I like David Letterman. I first saw his show when I was 11 years old, sleeping over at a friend's house, and it was unlike anything I'd ever seen. He read a list of the top ten excuses for being late (#1: "I'm Batman!") and later went to a supermarket to buy canned hams for everyone in his audience. I didn't quite understand why I thought this stuff was funny, but I did.
Over the years, I've remained a fan of Letterman and tried to catch his show at least a few times a week. Recently, though, I'd internalized some of the arguments against him: he's too old, his show on CBS can't measure up to his days on NBC, he doesn't care anymore, he's got nothing left in the tank but cynicism and bitterness.

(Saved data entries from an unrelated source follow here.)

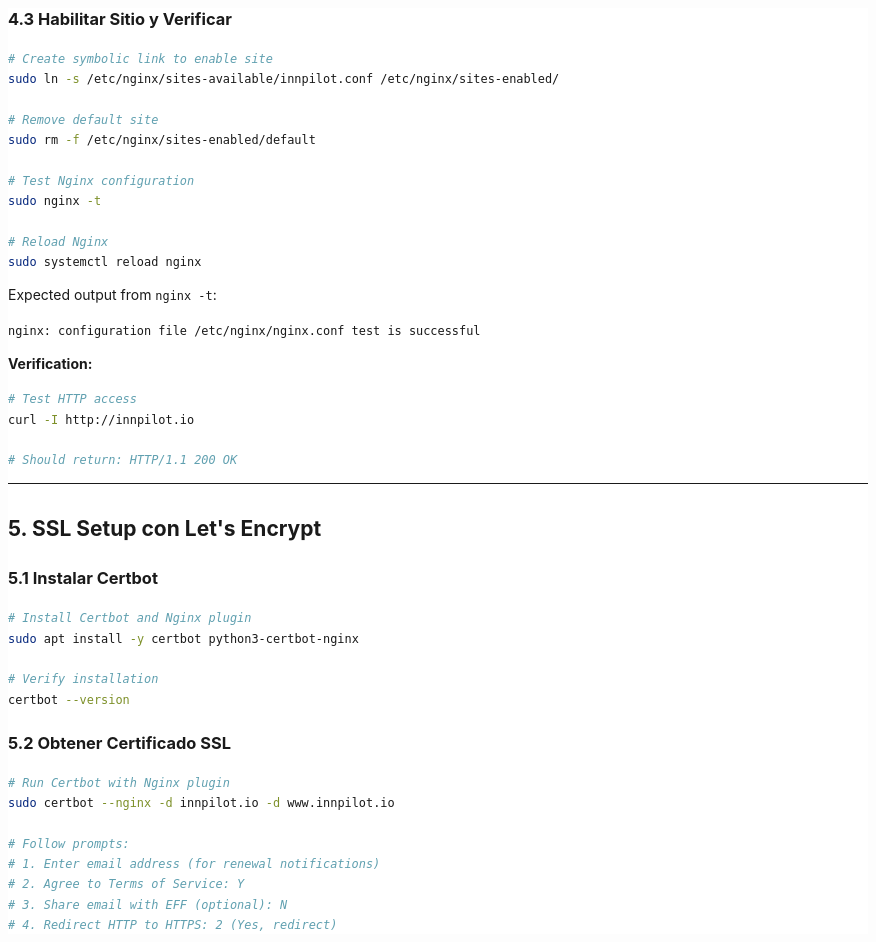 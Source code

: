 ### 4.3 Habilitar Sitio y Verificar

```bash
# Create symbolic link to enable site
sudo ln -s /etc/nginx/sites-available/innpilot.conf /etc/nginx/sites-enabled/

# Remove default site
sudo rm -f /etc/nginx/sites-enabled/default

# Test Nginx configuration
sudo nginx -t

# Reload Nginx
sudo systemctl reload nginx
```

Expected output from `nginx -t`:
```
nginx: configuration file /etc/nginx/nginx.conf test is successful
```

**Verification:**
```bash
# Test HTTP access
curl -I http://innpilot.io

# Should return: HTTP/1.1 200 OK
```

---

## 5. SSL Setup con Let's Encrypt

### 5.1 Instalar Certbot

```bash
# Install Certbot and Nginx plugin
sudo apt install -y certbot python3-certbot-nginx

# Verify installation
certbot --version
```

### 5.2 Obtener Certificado SSL

```bash
# Run Certbot with Nginx plugin
sudo certbot --nginx -d innpilot.io -d www.innpilot.io

# Follow prompts:
# 1. Enter email address (for renewal notifications)
# 2. Agree to Terms of Service: Y
# 3. Share email with EFF (optional): N
# 4. Redirect HTTP to HTTPS: 2 (Yes, redirect)
```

Recently, Dave's undergone a bit of a renaissance after a few memorably snarky interviews in which he dressed down a succession of vapid young stars. But even that didn't really prepare me for what he had in store on Friday night. His only interview that night was with Mary Hicks, mother of the late comedian Bill Hicks. Mary was there to talk about her son and his controversial appearance on The Late Show in 1993, a performance which was completely removed from the airing of the show that night.
I'm afraid I'm not very familiar with Hicks's comedy, but this was a pretty heartwarming thing. Certainly the lead-off interview on any late-night talk show is a valuable chunk of airtime, and there is no shortage of actors who would be eager to plug whatever dire January movie they're currently appearing in. Instead, Dave spent two segments chatting with an elderly woman in order to make amends for a 15-year-old incident.
Letterman has a reputation as a cranky old man, but moments like that (and the show devoted to Warren Zevon's final performances) reassure me that the guy's really a big softie.